The world’s leading publication for data science, AI, and ML professionals.

Graph Sampling Strategies for Clustering

How to generate high-modularity clustering on sampled graphs

Photo by Nastya Dulhiier on Unsplash
Photo by Nastya Dulhiier on Unsplash

Graphs are complex structures to analyze and can be challenging to deal with if they get too big. The analysis of enormous graphs has been a hot research area in the last few years, generating initiatives like the OGB and the OGB-LSC.

One way of trying to work with these huge graphs is to sample them in a way their original structure remains represented on the sample and then do the analysis on that sampled graph.

However, graphs are not easy to sample. How do you tackle the loss of information you will have when you remove nodes or edges? To start studying this theme today we will review and implement the paper Clustering, Prominence and Social Network Analysis on Incomplete Networks [1] that proposes two algorithms for edge sampling on graphs.

We will start by understanding the ideas from the paper, the limitations, and the results the authors proposed. Then, we will implement it, try to work around one of its limitations and see if this method actually works.

The notebook for the analysis is available on Kaggle and on my Github.

Initial Considerations

First of all, let’s introduce the basic assumptions of the paper.
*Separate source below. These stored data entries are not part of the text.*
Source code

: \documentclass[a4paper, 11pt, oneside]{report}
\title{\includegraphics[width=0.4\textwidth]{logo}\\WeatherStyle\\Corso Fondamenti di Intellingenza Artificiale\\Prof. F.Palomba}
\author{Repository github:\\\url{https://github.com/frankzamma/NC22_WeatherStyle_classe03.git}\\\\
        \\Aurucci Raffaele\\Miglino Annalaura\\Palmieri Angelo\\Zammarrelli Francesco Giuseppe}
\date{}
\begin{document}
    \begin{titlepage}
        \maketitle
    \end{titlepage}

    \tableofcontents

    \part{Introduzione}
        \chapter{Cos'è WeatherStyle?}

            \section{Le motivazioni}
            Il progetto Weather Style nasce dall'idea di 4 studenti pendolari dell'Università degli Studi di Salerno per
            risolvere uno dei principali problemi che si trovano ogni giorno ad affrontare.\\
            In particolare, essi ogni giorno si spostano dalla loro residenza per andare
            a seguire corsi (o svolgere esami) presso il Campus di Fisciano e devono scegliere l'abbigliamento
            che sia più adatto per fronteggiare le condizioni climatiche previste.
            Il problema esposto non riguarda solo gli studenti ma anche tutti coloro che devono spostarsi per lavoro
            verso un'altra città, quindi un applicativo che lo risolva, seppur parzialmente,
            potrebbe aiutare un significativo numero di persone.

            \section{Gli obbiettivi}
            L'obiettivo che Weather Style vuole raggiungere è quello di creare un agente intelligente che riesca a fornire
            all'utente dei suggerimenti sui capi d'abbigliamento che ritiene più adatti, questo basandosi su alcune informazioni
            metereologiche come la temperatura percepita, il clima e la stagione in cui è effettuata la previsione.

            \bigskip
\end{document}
The sampling methodology was tested by applying a Clustering method to the sampled graph to see if the resulting clustering on the original graph is similar or better than applying the same algorithm on the full graph.

For this, they used an algorithm called SpeakEasy. Because I could not find a Python implementation for this algorithm, I used the Greed Modularity Maximization algorithm available on NetworkX.
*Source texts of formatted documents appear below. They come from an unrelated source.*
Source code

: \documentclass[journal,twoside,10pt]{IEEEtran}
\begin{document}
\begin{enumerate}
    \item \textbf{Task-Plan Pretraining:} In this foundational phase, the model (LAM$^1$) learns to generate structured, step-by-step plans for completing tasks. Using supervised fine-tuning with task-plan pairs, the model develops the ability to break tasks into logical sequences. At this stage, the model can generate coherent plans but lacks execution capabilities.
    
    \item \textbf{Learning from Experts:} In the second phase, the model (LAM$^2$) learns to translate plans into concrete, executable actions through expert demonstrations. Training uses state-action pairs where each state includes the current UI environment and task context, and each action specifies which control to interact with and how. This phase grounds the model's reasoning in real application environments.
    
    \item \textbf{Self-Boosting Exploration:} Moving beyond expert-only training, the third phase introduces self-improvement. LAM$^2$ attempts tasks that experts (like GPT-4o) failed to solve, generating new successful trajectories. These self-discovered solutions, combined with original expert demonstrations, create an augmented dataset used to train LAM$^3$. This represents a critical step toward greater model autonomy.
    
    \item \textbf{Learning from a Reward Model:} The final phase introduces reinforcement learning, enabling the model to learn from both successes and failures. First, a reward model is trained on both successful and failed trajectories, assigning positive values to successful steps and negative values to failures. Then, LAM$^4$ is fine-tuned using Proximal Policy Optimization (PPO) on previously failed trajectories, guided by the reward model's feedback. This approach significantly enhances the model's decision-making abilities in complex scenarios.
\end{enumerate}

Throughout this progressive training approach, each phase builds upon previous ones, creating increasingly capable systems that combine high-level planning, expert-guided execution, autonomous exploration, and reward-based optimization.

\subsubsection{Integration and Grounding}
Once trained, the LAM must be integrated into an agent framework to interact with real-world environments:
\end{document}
They also analyzed several metrics. For this analysis, I went with only modularity, which was one of the many considered in the paper.

The paper states that this method is used only for non-directed graphs. This is especially true for the first algorithm that uses the symmetry of the adjacency matrix. In this analysis, however, I considered a network that is directed to see how these methods hold up.
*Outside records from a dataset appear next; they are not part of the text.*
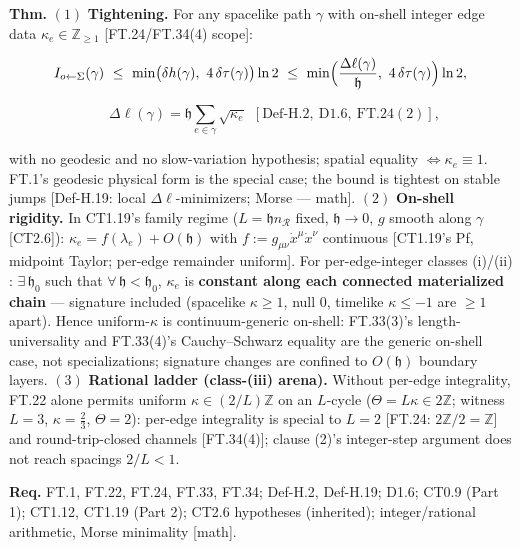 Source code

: \begin{theorem}\label{tag:FT-38}
\textbf{Thm.} $(1)$ \textbf{Tightening.} For any spacelike path $\gamma$ with on-shell integer edge data $\kappa_e\in\mathbb Z_{\ge1}$ [FT.24/FT.34(4) scope]:

\[
I_{o\leftarrow\Sigma}(\gamma)\ \le\ \min\bigl(\delta h(\gamma),\ 4\,\delta\tau(\gamma)\bigr)\ln2\ \le\ \min\Bigl(\frac{\Delta\ell(\gamma)}{\mathfrak h},\ 4\,\delta\tau(\gamma)\Bigr)\ln2,
\]

\[
\qquad \Delta\ell(\gamma)=\mathfrak h\sum_{e\in\gamma}\sqrt{\kappa_e}\ \ [\mathrm{Def\text{-}H.2},\ \mathrm{D1.6},\ \mathrm{FT.24}(2)],
\]

with no geodesic and no slow-variation hypothesis; spatial equality $\iff\kappa_e\equiv1$. FT.1's geodesic physical form is the special case; the bound is tightest on stable jumps [Def-H.19: local $\Delta\ell$-minimizers; Morse — math]. $(2)$ \textbf{On-shell rigidity.} In CT1.19's family regime ($L=\mathfrak h n_{\mathcal R}$ fixed, $\mathfrak h\to0$, $g$ smooth along $\gamma$ [CT2.6]): $\kappa_e=f(\lambda_e)+O(\mathfrak h)$ with $f:=g_{\mu\nu}\dot x^\mu\dot x^\nu$ continuous [CT1.19's Pf, midpoint Taylor; per-edge remainder uniform]. For per-edge-integer classes (i)/(ii) : $\exists\,\mathfrak h_0$ such that $\forall\,\mathfrak h<\mathfrak h_0$, $\kappa_e$ is \textbf{constant along each connected materialized chain} — signature included (spacelike $\kappa\ge1$, null $0$, timelike $\kappa\le-1$ are $\ge1$ apart). Hence uniform-$\kappa$ is continuum-generic on-shell: FT.33(3)'s length-universality and FT.33(4)'s Cauchy–Schwarz equality are the generic on-shell case, not specializations; signature changes are confined to $O(\mathfrak h)$ boundary layers. $(3)$ \textbf{Rational ladder (class-(iii) arena).} Without per-edge integrality, FT.22 alone permits uniform $\kappa\in(2/L)\mathbb Z$ on an $L$-cycle ($\Theta=L\kappa\in2\mathbb Z$; witness $L=3$, $\kappa=\tfrac23$, $\Theta=2$): per-edge integrality is special to $L=2$ [FT.24: $2\mathbb Z/2=\mathbb Z$] and round-trip-closed channels [FT.34(4)]; clause (2)'s integer-step argument does not reach spacings $2/L<1$.

\textbf{Req.} FT.1, FT.22, FT.24, FT.33, FT.34; Def-H.2, Def-H.19; D1.6; CT0.9 (Part 1); CT1.12, CT1.19 (Part 2); CT2.6 hypotheses (inherited); integer/rational arithmetic, Morse minimality [math].


\end{theorem}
Finally, one important thing to keep in mind is that the methods depend on the creation of the adjacency matrix, which, for graphs with billions of nodes, can be unfeasible to represent to generate the samplings. The authors state that other representations are possible but do not go into further detail.

To analyze the results, I considered 4 networks, all of them freely available on the SNAP from Stanford. For this post, I will show you the result of two of them: the ego-Facebook network [2], an undirected network consisting of friends lists from Facebook, and the p2p-Gnutella08 network [3], a directed graph consisting of a peer-to-peer file-sharing network.

Each algorithm and sample size was applied several times to account for stochasticity in the results.

Sampling Strategy 1

The first strategy uses a sampling on the adjacency matrix followed by linear regression to try to estimate the missing links that were sampled out. Using the predictions from this regression, a new adjacency matrix is created and the algorithm is applied to that.

The algorithm goes as follows:

  • Be A the adjacency matrix of the graph G
  • Random sample k columns from the adjacency matrix and save their indexes on a variable K
  • Sample X -> X = A(:, K)
  • Create a target Y partially filled with the symmetric properties of A -> Y(K, 🙂 = X(N-K, :).T
  • Perform a linear regression using the Moore-Pensore pseudo-inverse of X -> Y_hat = X(X-¹Y)
  • Generate a new adjacency matrix with the sampled columns: A_hat(:,K) = X
  • Add the reconstructed columns: A_hat(:, N-K) = Y_hat

As you can see, the symmetric property of the matrix is directly used here to define Y. Let’s see what this implementation looks like in Python:

def algorithm_1(A, sample_size, n, N):
    k = sample_size
    K = randsample(N, k)
    X = A[:, K]

    set_ = list(set(N) - set(K))

    Y = np.zeros((n, n-k))
    Y[K, :] = X[set_, :].T
    Y_hat = np.dot(X, np.dot(np.linalg.pinv(X), Y))
    A_hat = np.zeros((n,n))
    A_hat[:, K] = X
    A_hat[:, list(set(N) - set(K))] = Y_hat
    G_algo1 = nx.from_numpy_matrix(A_hat)
    return G_algo1

Where the randsample method is implemented as:

def randsample(N, k):
    K = np.random.choice(N, size=k, replace=False)
    if type(K[0]) == str:
        K = [int(i) for i in K]
    return K

As you can see, this is a direct implementation of the algorithm proposed in the paper. Notice that on the paper, the dimension of the matrix Y_hat is wrong, it should be (n,n) otherwise the matrices operations will not make sense.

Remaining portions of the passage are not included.